Grace releases the divine element

By | February 16, 2011

The 19th century writer/preacher George MacDonald presents a question that our Scriptures deal with today: “Lies there not within the man and the woman a divine element of brotherhood, of sisterhood, a something lovely and lovable — slowly fading, it may be dying away under the fierce heat of vile passions, or the yet more fearful cold of sepulchral selfishness, but there?”

The answer for the believer has to be a resounding yes! There lies within each of us a divine element which makes us capable of keeping the commandments.

Both Jesus and Moses set before the people a choice: holiness, love, service; or hatred, injuries, grudges, revenge. There is within each of us the divine element to keep the commandments, but also a dark element that makes us capable of dark deeds and death.

St. Paul knew the fierce heat of vile passion. But then something happened in his life (something we call grace) that released the divine element and made him one of the greatest of all apostles.

More specifically, that something was the gift of the Holy Spirit given him in Christ Jesus.

Paul now experienced the fact that he was a temple of the Holy Spirit, that a new wisdom had been given to him, that hope in everlasting life was his. Still subject to the forces of darkness, Paul put all his trust and did all his boasting in Jesus as his savior.

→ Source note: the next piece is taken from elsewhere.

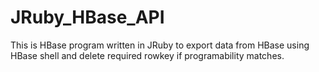 # JRuby_HBase_API
This is HBase program written in JRuby to export data from HBase using HBase shell and delete required rowkey if programability matches.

It’s one thing to believe that a divine element lies within each person or the world as a whole; it’s another to bring that element to expression and to perfection.

Moses, St. Paul and Jesus had a double concern: sharing a vision of God’s presence in all creation and calling people to live in accord with the dignity given. Thus we hear: “Be holy” — “For the temple of God is holy, and you are that temple” — “… you must be perfect as your heavenly Father is perfect.”

All elements of God’s creation are divine, especially the human element.

It is the working of the Holy Spirit that brings them to perfection and purifies whatever is filled with vile passions or cold selfishness.

 

Bishop Morneau is the auxiliary bishop of the Green Bay Diocese and pastor of Resurrection Parish in Allouez.